▶ REQUIREMENT: Leave every picture out, then reproduce the rest of the listing exactly.

**********

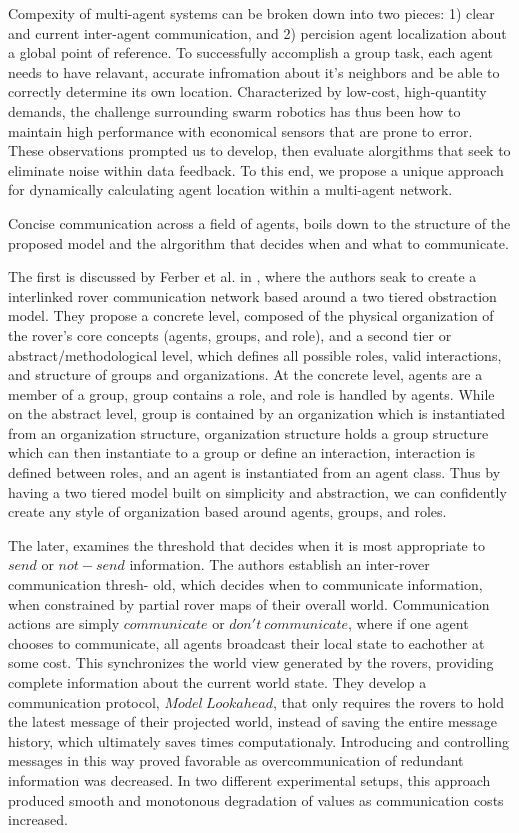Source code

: Compexity of multi-agent systems can be broken down into two pieces: 1) clear and current inter-agent communication, and 2) percision agent localization about a global point of reference. To successfully accomplish a group task, each agent needs to have relavant, accurate infromation about it's neighbors and be able to correctly determine its own location. Characterized by low-cost, high-quantity demands, the challenge surrounding swarm robotics has thus been how to maintain high performance with economical sensors that are prone to error. These observations prompted us to develop, then evaluate alorgithms that seek to eliminate noise within data feedback. To this end, we propose a unique approach for dynamically calculating agent location within a multi-agent network.

Concise communication across a field of agents, boils down to the structure of the proposed model and the alrgorithm that decides when and what to communicate. 

The first is discussed by Ferber et al. in \cite{ferber1998meta}, where the authors seak to create a interlinked rover communication network based around a two tiered obstraction model. They propose a concrete level, composed of the physical organization of the rover’s core concepts (agents, groups, and role), and a second tier or abstract/methodological level, which defines all possible roles, valid interactions, and structure of groups and organizations. At the concrete level, agents are a member of a group, group contains a role, and role is handled by agents. While on the abstract level, group is contained by an organization which is instantiated from an organization structure, organization structure holds a group structure which can then instantiate to a group or define an interaction, interaction is defined between roles, and an agent is instantiated from an agent class. Thus by having a two tiered model built on simplicity and abstraction, we can confidently create any style of organization based around agents, groups, and roles.

The later, examines the threshold that decides when it is most appropriate to $send$ or $not-send$ information. The authors \cite{becker2009analyzing} establish an inter-rover communication thresh- old, which decides when to communicate information, when constrained by partial rover maps of their overall world. Communication actions are simply $communicate$ or $don′t~communicate$, where if one agent chooses to communicate, all agents broadcast their local state to eachother at some cost. This synchronizes the world view generated by the rovers, providing complete information about the current world state. They develop a communication protocol, $Model~Lookahead$, that only requires the rovers to hold the latest message of their projected world, instead of saving the entire message history, which ultimately saves times computationaly. Introducing and controlling messages in this way proved favorable as overcommunication of redundant information was decreased. In two different experimental setups, this approach produced smooth and monotonous degradation of values as communication costs increased.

**********

▶ RESULT FOR THIS TASK:
Source code

: Compexity of multi-agent systems can be broken down into two pieces: 1) clear and current inter-agent communication, and 2) percision agent localization about a global point of reference. To successfully accomplish a group task, each agent needs to have relavant, accurate infromation about it's neighbors and be able to correctly determine its own location. Characterized by low-cost, high-quantity demands, the challenge surrounding swarm robotics has thus been how to maintain high performance with economical sensors that are prone to error. These observations prompted us to develop, then evaluate alorgithms that seek to eliminate noise within data feedback. To this end, we propose a unique approach for dynamically calculating agent location within a multi-agent network.

Concise communication across a field of agents, boils down to the structure of the proposed model and the alrgorithm that decides when and what to communicate. 

The first is discussed by Ferber et al. in \cite{ferber1998meta}, where the authors seak to create a interlinked rover communication network based around a two tiered obstraction model. They propose a concrete level, composed of the physical organization of the rover’s core concepts (agents, groups, and role), and a second tier or abstract/methodological level, which defines all possible roles, valid interactions, and structure of groups and organizations. At the concrete level, agents are a member of a group, group contains a role, and role is handled by agents. While on the abstract level, group is contained by an organization which is instantiated from an organization structure, organization structure holds a group structure which can then instantiate to a group or define an interaction, interaction is defined between roles, and an agent is instantiated from an agent class. Thus by having a two tiered model built on simplicity and abstraction, we can confidently create any style of organization based around agents, groups, and roles.

The later, examines the threshold that decides when it is most appropriate to $send$ or $not-send$ information. The authors \cite{becker2009analyzing} establish an inter-rover communication thresh- old, which decides when to communicate information, when constrained by partial rover maps of their overall world. Communication actions are simply $communicate$ or $don′t~communicate$, where if one agent chooses to communicate, all agents broadcast their local state to eachother at some cost. This synchronizes the world view generated by the rovers, providing complete information about the current world state. They develop a communication protocol, $Model~Lookahead$, that only requires the rovers to hold the latest message of their projected world, instead of saving the entire message history, which ultimately saves times computationaly. Introducing and controlling messages in this way proved favorable as overcommunication of redundant information was decreased. In two different experimental setups, this approach produced smooth and monotonous degradation of values as communication costs increased.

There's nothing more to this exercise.